Anglican church in Birregurra, Victoria, Australia

Christ Church is a historic Anglican church located in Birregurra, Victoria, Australia. Completed in 1871, the church is notable for its heritage-listed stained glass window, and its 17 metre high tower that can be seen across the town and surrounding area. It continues to see active services, as part of the Parish of Colac, within the Anglican Diocese of Ballarat.

==History==

In 1866, land was set apart for Church of England purposes, and in 1867, John Davenport Bromfield, a prominent local pastoralist who resided in the nearby Elliminook Homestead, was appointed as one of the trustees for this allotment.

On 6 April 1870, John Davenport Bromfield laid the foundation stone for the church. A mere month and a half later, he died as a result of an aneurysm. His widow, Mrs.
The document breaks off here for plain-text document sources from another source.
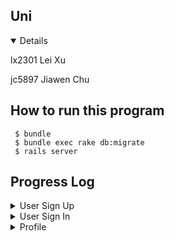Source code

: ## Uni

<details open>

lx2301 Lei Xu

jc5897 Jiawen Chu
## How to run this program

```
 $ bundle
 $ bundle exec rake db:migrate                                      
 $ rails server
```

## Progress Log
</details>

<details >
<summary>User Sign Up</summary>

#### Done
* Created a Users table in database using migration (new file "_create_users.rb" created in /db/migrate and I added few lines into it).
Then followed normal steps to update schema
```
 $ rails g model User uni:string:index password:string uname:string (only run once)
 $ bundle exec rake db:migrate                                      
 $ rails server
```
* Added signup method in movies_controller
* Redefined create method in movies_controller to insert row into Users table
* To see what's inside the table users
```
$ rails db
$ .headers on
$ .mode columns    #(turn headers on and show database data in column mode )
$ .table
$ select * from users;
```
* Added "gem 'bcrypt'" into Gemfile, remember to run 'bundle install' before deploy!

#### To DO:
- [X] Password validation (confirm your password)
- [X] UNI cannot be null
- [X] Show error message use @user.errors on signup if user already exists <a href="https://stackoverflow.com/a/23975918/19843708">StackOverflow</a>
- [ ] Write Cucumber
- [ ] Write Rspec tests
- [ ] Can check this: <a href="https://dev.to/kjdowns/creating-a-user-login-system-ruby-on-rails-2kl2">StackOverflow</a> for checking uid of logged-in user


</details>

<details>
<summary>User Sign In</summary>

#### Done
* Completed user signin funtion and password verification

#### To DO:
- [ ] Write Cucumber
- [ ] Write Rspec tests


</details>

<details>
<summary>Profile</summary>

#### Done
* Added six attributes to the Users table in database. (Run below six times and only run once) After the table is successfully built, it should not be run.
* Get User Id and use Update method to update user attributes in the database
* Create Course page and Profile page
* Link all pages together
* Write and Pass Cucumber and Rspec test
```
 $ rails g model AddLionmailToUser lionmail:string
 $ bundle exec rake db:migrate                                      
```
* Created a profile page

#### To DO (next iteration):
- [ ] Possible change the uni
- [ ] Possible do the checkbox rather than selection
- [ ] Check email format
- [ ] (If possible: only update fields that has input/ show original info when editing)
</details>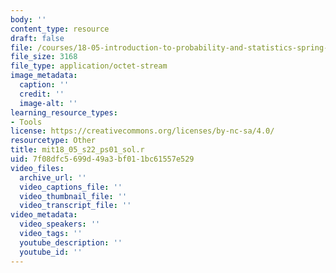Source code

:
 ```yaml
---
body: ''
content_type: resource
draft: false
file: /courses/18-05-introduction-to-probability-and-statistics-spring-2022/mit18_05_s22_ps01_sol.r
file_size: 3168
file_type: application/octet-stream
image_metadata:
  caption: ''
  credit: ''
  image-alt: ''
learning_resource_types:
- Tools
license: https://creativecommons.org/licenses/by-nc-sa/4.0/
resourcetype: Other
title: mit18_05_s22_ps01_sol.r
uid: 7f08dfc5-699d-49a3-bf01-1bc61557e529
video_files:
  archive_url: ''
  video_captions_file: ''
  video_thumbnail_file: ''
  video_transcript_file: ''
video_metadata:
  video_speakers: ''
  video_tags: ''
  youtube_description: ''
  youtube_id: ''
---
```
Eliza Bromfield, commissioned Ferguson and Urie to create a chancel window in his memory.

The church was opened seven months later on 5 February 1871, with the incumbent being Rev. Thomas Sabine. The church was constructed of bluestone from the nearby Mount Gellibrand and freestone from Waurn Ponds. It was designed by Melbourne architect Leonard Terry, who was influenced by Gothic architectural styles.

The bell tower and spire were added in 1890, and the bell from the Buntingdale Aboriginal Mission was added to the church, and a cork oak estimated to be over 120 years old grows in the church grounds.
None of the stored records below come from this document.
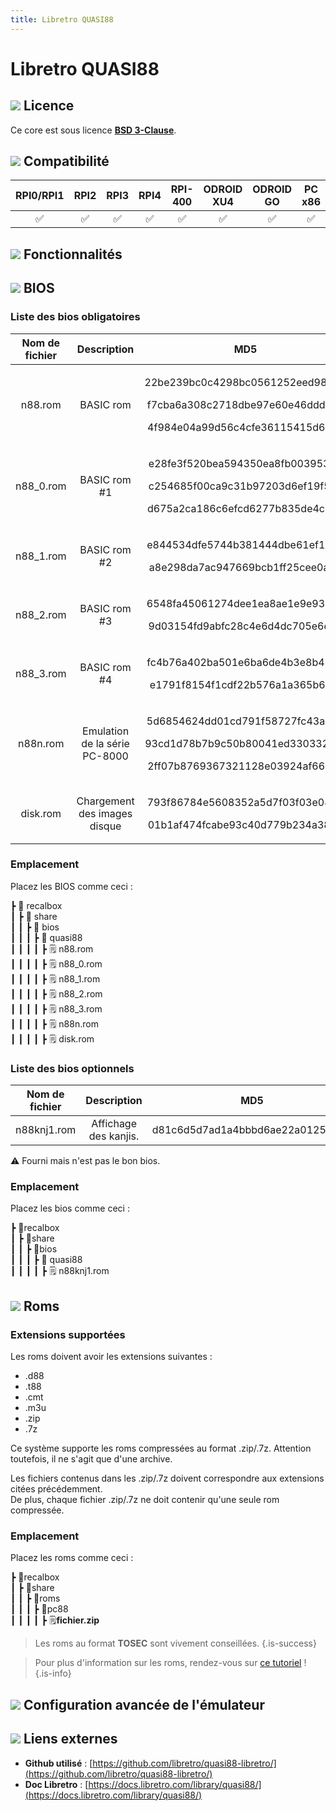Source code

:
 ```yaml
---
title: Libretro QUASI88
---
```


# Libretro QUASI88



## ![](/migration-images/emulateurs/ordinosaures/pc-88/gerald-g-parchment-background-or-border-5.svg) Licence

Ce core est sous licence [**BSD 3-Clause**](https://github.com/libretro/quasi88-libretro/blob/master/LICENSE).

## ![](/migration-images/emulateurs/ordinosaures/pc-88/compatibility.png) Compatibilité

| RPI0/RPI1 | RPI2 | RPI3 | RPI4 | RPI-400 | ODROID XU4 | ODROID GO | PC x86 | PC X86\_64 |
| :---: | :---: | :---: | :---: | :---: | :---: | :---: | :---: | :---: |
| ✅ | ✅ | ✅ | ✅ | ✅ | ✅ | ✅ | ✅ | ✅ |

## ![](/migration-images/emulateurs/ordinosaures/pc-88/cogwheel-145804_640.png) Fonctionnalités



## ![](/migration-images/emulateurs/ordinosaures/pc-88/tqfp32.svg) BIOS

### Liste des bios obligatoires

<table>
  <thead>
    <tr>
      <th style="text-align:center"><b>Nom de fichier</b>
      </th>
      <th style="text-align:center">Description</th>
      <th style="text-align:center">MD5</th>
      <th style="text-align:center">Fourni</th>
    </tr>
  </thead>
  <tbody>
    <tr>
      <td style="text-align:center">n88.rom</td>
      <td style="text-align:center">BASIC rom</td>
      <td style="text-align:center">
        <p>22be239bc0c4298bc0561252eed98633</p>
        <p>f7cba6a308c2718dbe97e60e46ddd66a</p>
        <p>4f984e04a99d56c4cfe36115415d6eb8</p>
      </td>
      <td style="text-align:center">&#x274C;</td>
    </tr>
    <tr>
      <td style="text-align:center">n88_0.rom</td>
      <td style="text-align:center">BASIC rom #1</td>
      <td style="text-align:center">
        <p>e28fe3f520bea594350ea8fb00395370</p>
        <p>c254685f00ca9c31b97203d6ef19f5e2</p>
        <p>d675a2ca186c6efcd6277b835de4c7e5</p>
      </td>
      <td style="text-align:center">&#x274C;</td>
    </tr>
    <tr>
      <td style="text-align:center">n88_1.rom</td>
      <td style="text-align:center">BASIC rom #2</td>
      <td style="text-align:center">
        <p>e844534dfe5744b381444dbe61ef1b66</p>
        <p>a8e298da7ac947669bcb1ff25cee0a83</p>
      </td>
      <td style="text-align:center">&#x274C;</td>
    </tr>
    <tr>
      <td style="text-align:center">n88_2.rom</td>
      <td style="text-align:center">BASIC rom #3</td>
      <td style="text-align:center">
        <p>6548fa45061274dee1ea8ae1e9e93910</p>
        <p>9d03154fd9abfc28c4e6d4dc705e6e23</p>
      </td>
      <td style="text-align:center">&#x274C;</td>
    </tr>
    <tr>
      <td style="text-align:center">n88_3.rom</td>
      <td style="text-align:center">BASIC rom #4</td>
      <td style="text-align:center">
        <p>fc4b76a402ba501e6ba6de4b3e8b4273</p>
        <p>e1791f8154f1cdf22b576a1a365b6e1f</p>
      </td>
      <td style="text-align:center">&#x274C;</td>
    </tr>
    <tr>
      <td style="text-align:center">n88n.rom</td>
      <td style="text-align:center">Emulation de la s&#xE9;rie PC-8000</td>
      <td style="text-align:center">
        <p>5d6854624dd01cd791f58727fc43a525</p>
        <p>93cd1d78b7b9c50b80041ed330332ece</p>
        <p>2ff07b8769367321128e03924af668a0</p>
      </td>
      <td style="text-align:center">&#x274C;</td>
    </tr>
    <tr>
      <td style="text-align:center">disk.rom</td>
      <td style="text-align:center">Chargement des images disque</td>
      <td style="text-align:center">
        <p>793f86784e5608352a5d7f03f03e0858</p>
        <p>01b1af474fcabe93c40d779b234a3825</p>
      </td>
      <td style="text-align:center">&#x274C;</td>
    </tr>
  </tbody>
</table>

### Emplacement

Placez les BIOS comme ceci :

┣ 📁 recalbox  
┃ ┣ 📁 share  
┃ ┃ ┣ 📁 bios  
┃ ┃ ┃ ┣ 📁 quasi88  
┃ ┃ ┃ ┃ ┣ 🗒 n88.rom  
┃ ┃ ┃ ┃ ┣ 🗒 n88\_0.rom  
┃ ┃ ┃ ┃ ┣ 🗒 n88\_1.rom  
┃ ┃ ┃ ┃ ┣ 🗒 n88\_2.rom  
┃ ┃ ┃ ┃ ┣ 🗒 n88\_3.rom  
┃ ┃ ┃ ┃ ┣ 🗒 n88n.rom  
┃ ┃ ┃ ┃ ┣ 🗒 disk.rom  

### Liste des bios optionnels

| Nom de fichier | Description | MD5 | Fourni |
| :---: | :---: | :---: | :---: |
| n88knj1.rom | Affichage des kanjis. | d81c6d5d7ad1a4bbbd6ae22a01257603 | ⚠ |

⚠ Fourni mais n'est pas le bon bios.

### **Emplacement**

Placez les bios comme ceci :

┣ 📁recalbox  
┃ ┣ 📁share  
┃ ┃ ┣ 📁bios  
┃ ┃ ┃ ┣ 📁 quasi88  
┃ ┃ ┃ ┃ ┣ 🗒 n88knj1.rom  

## ![](/migration-images/emulateurs/ordinosaures/pc-88/rom-30098_640.png) Roms

### **Extensions supportées**

Les roms doivent avoir les extensions suivantes :

* .d88
* .t88
* .cmt
* .m3u
* .zip
* .7z

Ce système supporte les roms compressées au format .zip/.7z. Attention toutefois, il ne s'agit que d'une archive.

Les fichiers contenus dans les .zip/.7z doivent correspondre aux extensions citées précédemment.  
De plus, chaque fichier .zip/.7z ne doit contenir qu'une seule rom compressée.

### **Emplacement**

Placez les roms comme ceci : 

┣ 📁recalbox  
┃ ┣ 📁share  
┃ ┃ ┣ 📁roms  
┃ ┃ ┃ ┣ 📁pc88  
┃ ┃ ┃ ┃ ┣ 🗒**fichier.zip**  


>Les roms au format **TOSEC** sont vivement conseillées.
{.is-success}


>Pour plus d'information sur les roms, rendez-vous sur [ce tutoriel](/fr/tutoriels/jeux/generalite/les-roms-et-les-isos) !
{.is-info}

## ![](/migration-images/emulateurs/ordinosaures/pc-88/hammer-28636_640.png) Configuration avancée de l'émulateur



## ![](/migration-images/emulateurs/ordinosaures/pc-88/kisspng-web-development-world-wide-web-computer-icons-webs-world-wide-web-icon-png-5ab05c24477216.4540070115215073642927.png) Liens externes

* **Github utilisé** : [https://github.com/libretro/quasi88-libretro/](https://github.com/libretro/quasi88-libretro/)
* **Doc Libretro** : [https://docs.libretro.com/library/quasi88/](https://docs.libretro.com/library/quasi88/)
The church also contains a heritage-listed stained glass window by Scottish-Australian stained-glass designer William Frater, commemorating local men who enlisted for WW1. The men honoured are Edgar Henry Abbott, H.T. Crabbe, Harold Hinds De La Rue, Alfred Gammon, William Edward Lambell, Theodore Albert Lewis, Ernest Cecil Parkes, Henry Norman Rothery, Eric Gentle Roy, James Clive Talbot, Albert Ernest Taylor, and Frederick Joseph Wallace.

===Vicarage===

The vicarage, now a private residence adjacent to the church, was built in 1866–1867 and was also designed by Leonard Terry. It was built by Paton and Pepper and was the home of Rev. Thomas Sabine.

===Sunday School===

The church grounds originally contained a brick building used as a Sunday School, and was built in 1890 by Mrs. Eliza Bromfield, who went on to remarry and became Mrs. Edmundson, in memory of her second husband, William Edmundson. The building later became unsuitable and was subsequently demolished, being replaced by the relocated All Saints' Anglican Church from Mount Gellibrand.